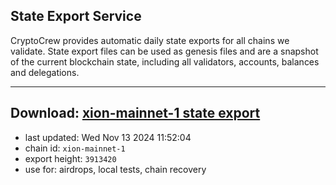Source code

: ## State Export Service
CryptoCrew provides automatic daily state exports for all chains we validate. State export files can be used as genesis files and are a snapshot of the current blockchain state, including all validators, accounts, balances and delegations.

---
**Download: [xion-mainnet-1 state export](https://dl-eu2.ccvalidators.com/SERVICE/xion/xion-mainnet-1_export_3913420.json)**
---

- last updated: Wed Nov 13 2024 11:52:04
- chain id: `xion-mainnet-1`
- export height: `3913420`
- use for: airdrops, local tests, chain recovery
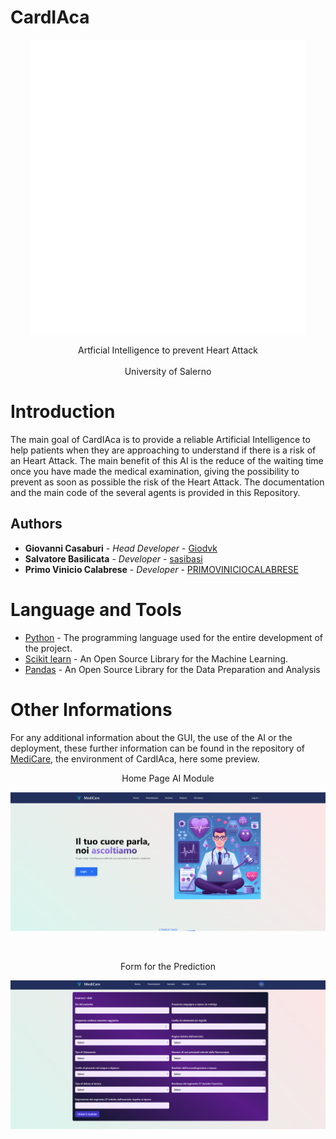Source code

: # CardIAca
<p align="center">
  <img src="./Images/CardIAca.png" alt="Logo del Progetto"/>
</p>
<p align = "center">
 Artficial Intelligence to prevent Heart Attack 
  <br>
  <br>
  University of Salerno
</p>

# Introduction
The main goal of CardIAca is to provide a reliable Artificial Intelligence to help patients when they are approaching to understand if there is a risk of an Heart Attack. The main benefit of this AI is the reduce
of the waiting time once you have made the medical examination, giving the possibility to prevent as soon as possible the risk of the Heart Attack. The documentation and the main code of the several agents is provided in this Repository.

## Authors
* **Giovanni Casaburi**         - *Head Developer* - [Giodvk](https://github.com/Giodvk)
* **Salvatore Basilicata**         - *Developer* - [sasibasi](https://github.com/sasibasi)
* **Primo Vinicio Calabrese**         - *Developer* - [PRIMOVINICIOCALABRESE](https://github.com/PRIMOVINICIOCALABRESE)

# Language and Tools
* [Python](https://www.python.org/) - The programming language used for the entire development of the project.
* [Scikit learn](https://scikit-learn.org/stable/) - An Open Source Library for the Machine Learning.
* [Pandas](https://pandas.pydata.org/) - An Open Source Library for the Data Preparation and Analysis

# Other Informations
For any additional information about the GUI, the use of the AI or the deployment, these further information can be found in the repository of [MediCare](https://github.com/Giodvk/MediCare), the environment of CardIAca, here some preview.
<p align="center">
  Home Page AI Module
</p>
<p align="center">
  <img src="./Images/presentazione.png" alt="Home Page"/>
</p>
<br>
<p align="center">
  Form for the Prediction
</p>
<p align="center">
  <img src="./Images/formAI.png" alt="Form AI"/>
</p>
################
_EXERCISE DIRECTIONS_. When copying the entries above, keep each word as it is and exclude any image.

_TASK SOLUTION_.
Source code

: ## State Export Service
CryptoCrew provides automatic daily state exports for all chains we validate. State export files can be used as genesis files and are a snapshot of the current blockchain state, including all validators, accounts, balances and delegations.

---
**Download: [xion-mainnet-1 state export](https://dl-eu2.ccvalidators.com/SERVICE/xion/xion-mainnet-1_export_3913420.json)**
---

- last updated: Wed Nov 13 2024 11:52:04
- chain id: `xion-mainnet-1`
- export height: `3913420`
- use for: airdrops, local tests, chain recovery
Source code

: # CardIAca
<p align="center">
  <img src="./Images/CardIAca.png" alt="Logo del Progetto"/>
</p>
<p align = "center">
 Artficial Intelligence to prevent Heart Attack 
  <br>
  <br>
  University of Salerno
</p>

# Introduction
The main goal of CardIAca is to provide a reliable Artificial Intelligence to help patients when they are approaching to understand if there is a risk of an Heart Attack. The main benefit of this AI is the reduce
of the waiting time once you have made the medical examination, giving the possibility to prevent as soon as possible the risk of the Heart Attack. The documentation and the main code of the several agents is provided in this Repository.

## Authors
* **Giovanni Casaburi**         - *Head Developer* - [Giodvk](https://github.com/Giodvk)
* **Salvatore Basilicata**         - *Developer* - [sasibasi](https://github.com/sasibasi)
* **Primo Vinicio Calabrese**         - *Developer* - [PRIMOVINICIOCALABRESE](https://github.com/PRIMOVINICIOCALABRESE)

# Language and Tools
* [Python](https://www.python.org/) - The programming language used for the entire development of the project.
* [Scikit learn](https://scikit-learn.org/stable/) - An Open Source Library for the Machine Learning.
* [Pandas](https://pandas.pydata.org/) - An Open Source Library for the Data Preparation and Analysis

# Other Informations
For any additional information about the GUI, the use of the AI or the deployment, these further information can be found in the repository of [MediCare](https://github.com/Giodvk/MediCare), the environment of CardIAca, here some preview.
<p align="center">
  Home Page AI Module
</p>
<p align="center">
  <img src="./Images/presentazione.png" alt="Home Page"/>
</p>
<br>
<p align="center">
  Form for the Prediction
</p>
<p align="center">
  <img src="./Images/formAI.png" alt="Form AI"/>
</p>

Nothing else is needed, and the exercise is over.